Sustainability Studies: Thriving in the Anthropocene Era

“Meeting the needs of the present while safeguarding
Earth’s life-support system, on which the welfare of
current and future generations depends.”

By Dr. Nancy Manring

College of Arts & Sciences faculty are tackling the challenges of the 21st century by building interdisciplinary and team-taught courses around a new set of curricular themes.

Sustainability has become the dominant framework for understanding the challenges of the Anthropocene Era, the geological era in which humans significantly have altered the functioning of Earth’s biophysical systems. As a curricular theme, Sustainability Studies invite critical exploration of a multitude of complex issues from the local to the global levels, including resilience of social-ecological systems and social change; resource management and sustainable development; climate change; global capitalism and industrial agriculture; inter-generational equity; environmental justice, ethics and citizenship; consumption, and personal sustainability.

Figure 1: The most recent models of sustainability portray 3 concentric circles to illustrate that “the stable functioning of Earth systems . . . is a prerequisite for a thriving global society” (Griggs et al., 2013, p.305).

Figure 1: The most recent models of sustainability
portray three concentric circles to illustrate that “the stable functioning of Earth systems . . . is a prerequisite fora thriving global society” (Griggs et al., 2013, p.305).

The College of Arts & Sciences is uniquely positioned to provide the curricular foundation for Sustainability Studies.
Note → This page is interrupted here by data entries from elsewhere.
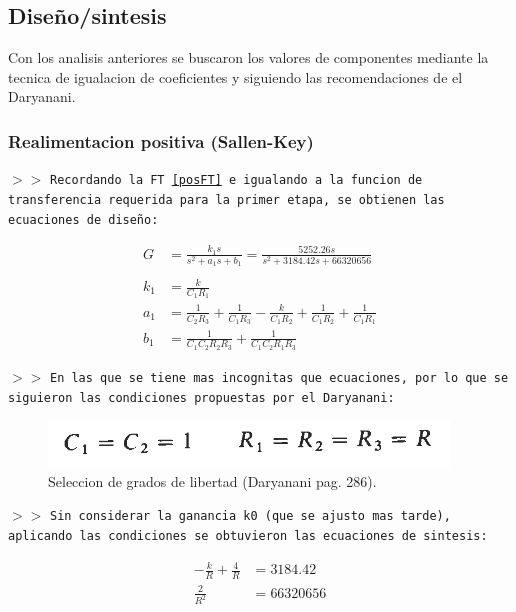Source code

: \subsection{Diseño/sintesis}

Con los analisis anteriores se buscaron los valores de componentes mediante la tecnica de igualacion de coeficientes y siguiendo las recomendaciones de el Daryanani.

\subsubsection{Realimentacion positiva (Sallen-Key)}

\noindent $>>$ \texttt{Recordando la FT \ref{posFT} e igualando a la funcion de transferencia requerida para la primer etapa, se obtienen las ecuaciones de diseño:}

\begin{align*}
    G &= \frac{k_1 s}{s^{2} + a_1 s + b_1} = \frac{5252.26 s}{s^{2} + 3184.42 s + 66320656} \\\\
    k_1 &= \frac{k}{C_{1} R_{1}} \\
    a_1 &= \frac{1}{C_{2} R_{3}} + \frac{1}{C_{1} R_{3}} - \frac{k}{C_{1} R_{2}} + \frac{1}{C_{1} R_{2}} + \frac{1}{C_{1} R_{1}} \\
    b_1 &= \frac{1}{C_{1} C_{2} R_{2} R_{3}} + \frac{1}{C_{1} C_{2} R_{1} R_{3}}
\end{align*}

\noindent $>>$ \texttt{En las que se tiene mas incognitas que ecuaciones, por lo que se siguieron las condiciones propuestas por el Daryanani:}

\begin{figure}[H]
    \centering
    \includegraphics[scale=.8]{Secciones/Circ1/img/daryanani286.png}
    \caption{Seleccion de grados de libertad (Daryanani pag. 286).}
    \label{pv1}
\end{figure}

\noindent $>>$ \texttt{Sin considerar la ganancia k0 (que se ajusto mas tarde), aplicando las condiciones se obtuvieron las ecuaciones de sintesis:}

\begin{align*}
    - \frac{k}{R} + \frac{4}{R} &= 3184.42 \\
    \frac{2}{R^{2}} &= 66320656
\end{align*}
Sustainability Studies integrate knowledge from the social sciences, natural sciences and the humanities in a coherent framework that enables students to think critically about economic, social, political and cultural assumptions about humans’ relationships to the environment (see figure 1). In the face of increasingly urgent global environmental problems, Sustainability Studies engage students in multidisciplinary problem solving, reflective conversation, and critical exploration of societal values. Sustainability Studies also invite students to explore their own personal values, and envision a meaningful future in which they can thrive.

The sustainability curricular theme is a strong complement to a wide variety of majors, minors and certificates in Arts & Sciences as well as across Ohio University. The theme also will contribute to students’ post-graduation success: public and private sector organizations in the United States and across the globe increasingly are seeking individuals with collaborative, multidisciplinary problem-solving skills and a solid grasp of contemporary sustainability challenges. The theme builds on and contributes to the Common Experience Project on Sustainability, and it is enriched by the many opportunities for student involvement provided by the Office of Sustainability. In addition, the sustainability theme furthers the implementation of the Ohio University Sustainability and Climate Action Plans.

Core Faculty

The development of the Sustainability Studies theme is led by Dr. Nancy Manring (Political Science) and a Core Curriculum Group of three faculty members: Dr. Alyssa Bernstein (Philosophy), Dr. Dina Lopez (Geology) and Dr. Edna Wangui (Geography).

Theme Curriculum

The Introductory Course (under development) will be based on the concept of planetary boundaries. This framework introduces students to essential planetary systems and leads to exploration of intertwined environmental, social and economic sustainability challenges from the local to global levels. Consistent with the multidisciplinary, multifaceted nature of sustainability, students can select from a broad and diverse range of elective courses that will fulfill the Arts & Sciences breadth of knowledge requirements.

The Capstone Seminar (under development) will be focused on sustainability citizenship. Sustainability citizenship provides an inspiring lens for exploring individual and collective responsibility and choice in the context of global sustainability challenges. It also facilitates reflection about personal sustainability and incorporates community-based problem solving.